Mas em 2006, quando sediou cinco jogos da Copa do Mundo, Leipzig estava
praticamente falida em termos esportivos. Seus dois times - os tradicionais
Lokomotive e Chemie - estavam quebrados e jogando apenas a quarta divisão do
campeonato alemão.
Na década anterior, após a unificação, os ricos clubes da ex-Alemanha
Ocidental - como Bayern de Munique e Borussia Dortmund - haviam comprado todos
os melhores jogadores dos clubes locais, deixando um vácuo de talentos. O mesmo
aconteceu em diversos setores da economia - de universidades a empresas.
Leipzig foi a única cidade da antiga Alemanha Oriental a sediar jogos da
Copa. A opção pela cidade foi política, já que o público pagante em jogos de
futebol raramente ultrapassava 4 mil nessa época.
Estádio de Leipzig foi único da antiga Alemanha Oriental na Copa e
esteve vazio por 3 anos
"Era preciso mostrar ao mundo um país unificado e não podíamos ter
a Copa do Mundo apenas em cidades da Alemanha Ocidental", disse à BBC
Brasil o próprio prefeito da cidade, Burqhard Jung.
O belíssimo Zentralstadion foi renovado antes da Copa com ajuda do poder
público. Um estádio moderno foi construído praticamente dentro da antiga
estrutura comunista dos anos 1950, em uma parte bucólica da cidade.
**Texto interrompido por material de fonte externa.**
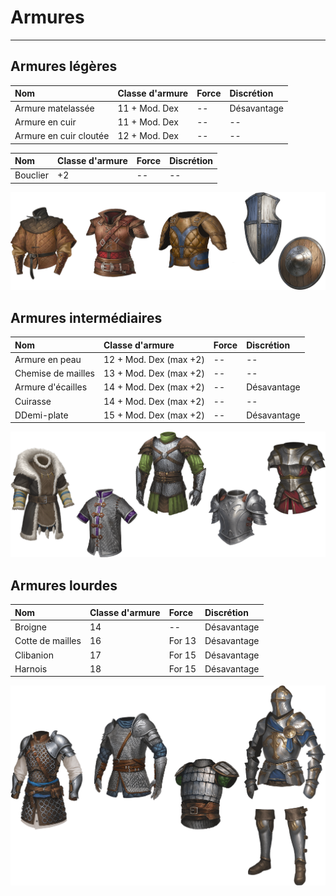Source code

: # Armures

---

## Armures légères

| Nom | Classe d'armure | Force | Discrétion |
| :- | :- | :- | :- |
| <span class="bold-text" id="armure-matelassee">Armure matelassée</span> | 11 + Mod. Dex | -- | Désavantage |
| <span class="bold-text" id="armure-cuir">Armure en cuir</span> | 11 + Mod. Dex | -- | -- |
| <span class="bold-text" id="armure-cuir-cloutee">Armure en cuir cloutée</span> | 12 + Mod. Dex | -- | -- |

| Nom | Classe d'armure | Force | Discrétion |
| :- | :- | :- | :- |
| <span class="bold-text" id="armure-bouclier">Bouclier</span> | +2 | -- | -- |

<img src="_media/equipement/legers-boucliers.png" alt="Armures légères et boucliers" class="equipment" data-no-zoom />

## Armures intermédiaires

| Nom | Classe d'armure | Force | Discrétion |
| :- | :- | :- | :- |
| <span class="bold-text" id="armure-peau">Armure en peau</span> | 12 + Mod. Dex (max +2) | -- | -- |
| <span class="bold-text" id="armure-mailles">Chemise de mailles</span> | 13 + Mod. Dex (max +2) | -- | -- |
| <span class="bold-text" id="armure-ecailles">Armure d'écailles</span> | 14 + Mod. Dex (max +2) | -- | Désavantage |
| <span class="bold-text" id="armure-cuirasse">Cuirasse</span> | 14 + Mod. Dex (max +2) | -- | -- |
| D<span class="bold-text" id="armure-demi-plate">Demi-plate</span> | 15 + Mod. Dex (max +2) | -- | Désavantage |

<img src="_media/equipement/intermediaires.png" alt="Armures intermédiaires" class="equipment" data-no-zoom />

## Armures lourdes

| Nom | Classe d'armure | Force | Discrétion |
| :- | :- | :- | :- |
| <span class="bold-text" id="armure-broigne">Broigne</span> | 14 | -- | Désavantage |
| <span class="bold-text" id="armure-cottes-de-mailles">Cotte de mailles</span> | 16 | For 13 | Désavantage |
| <span class="bold-text" id="armure-clibanion">Clibanion</span> | 17 | For 15 | Désavantage |
| <span class="bold-text" id="armure-harnois">Harnois</span> | 18 | For 15 | Désavantage |

<img src="_media/equipement/lourds.png" alt="Armures lourdes" class="equipment" data-no-zoom />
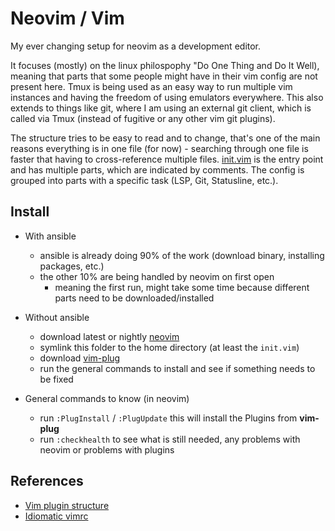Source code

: # Neovim / Vim

My ever changing setup for neovim as a development editor.

It focuses (mostly) on the linux philospophy "Do One Thing and Do It Well), meaning that parts that some people might have in their vim config are not present here.
Tmux is being used as an easy way to run multiple vim instances and having the freedom of using emulators everywhere. This also extends to things like git, where I am using an external git client, which is called via Tmux (instead of fugitive or any other vim git plugins).

The structure tries to be easy to read and to change, that's one of the main reasons everything is in one file (for now) - searching through one file is faster that having to cross-reference multiple files.
[init.vim](./init.vim) is the entry point and has multiple parts, which are indicated by comments. The config is grouped into parts with a specific task (LSP, Git, Statusline, etc.).


## Install

- With ansible
  - ansible is already doing 90% of the work (download binary, installing packages, etc.)
  - the other 10% are being handled by neovim on first open
    - meaning the first run, might take some time because different parts need to be downloaded/installed

- Without ansible
  - download latest or nightly [neovim](https://github.com/neovim/neovim)
  - symlink this folder to the home directory (at least the `init.vim`)
  - download [vim-plug](https://github.com/junegunn/vim-plug)
  - run the general commands to install and see if something needs to be fixed

- General commands to know (in neovim)
  - run `:PlugInstall` / `:PlugUpdate` this will install the Plugins from **vim-plug**
  - run `:checkhealth` to see what is still needed, any problems with neovim or problems with plugins


## References

- [Vim plugin structure](https://learnvimscriptthehardway.stevelosh.com/chapters/42.html)
- [Idiomatic vimrc](https://github.com/romainl/idiomatic-vimrc)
Durante a
Copa, os jogos foram um sucesso, com o estádio sempre lotado.
Jornalista Thomas Kunze conta que times antigos da cidade atraíam
torcedores radicais
Mas os políticos sabiam que depois do Mundial, esse moderno estádio
seria uma dor de cabeça. E por três anos, ele foi o único elefante branco da
Copa da Alemanha. As poucas ocasiões em que esteve lotado foram nos poucos
amistosos da seleção alemã.
Plano ambicioso
Naqueles anos, nem Lokomotiv ou o Chemie empolgavam. O Chemie chegou a
ocupar o Zentralstadion até 2007. Mas em um estádio com 45 mil lugares, sua
média de público de 4 mil pessoas era insuficiente para sequer pagar contas do
cotidiano, como água, luz e funcionários.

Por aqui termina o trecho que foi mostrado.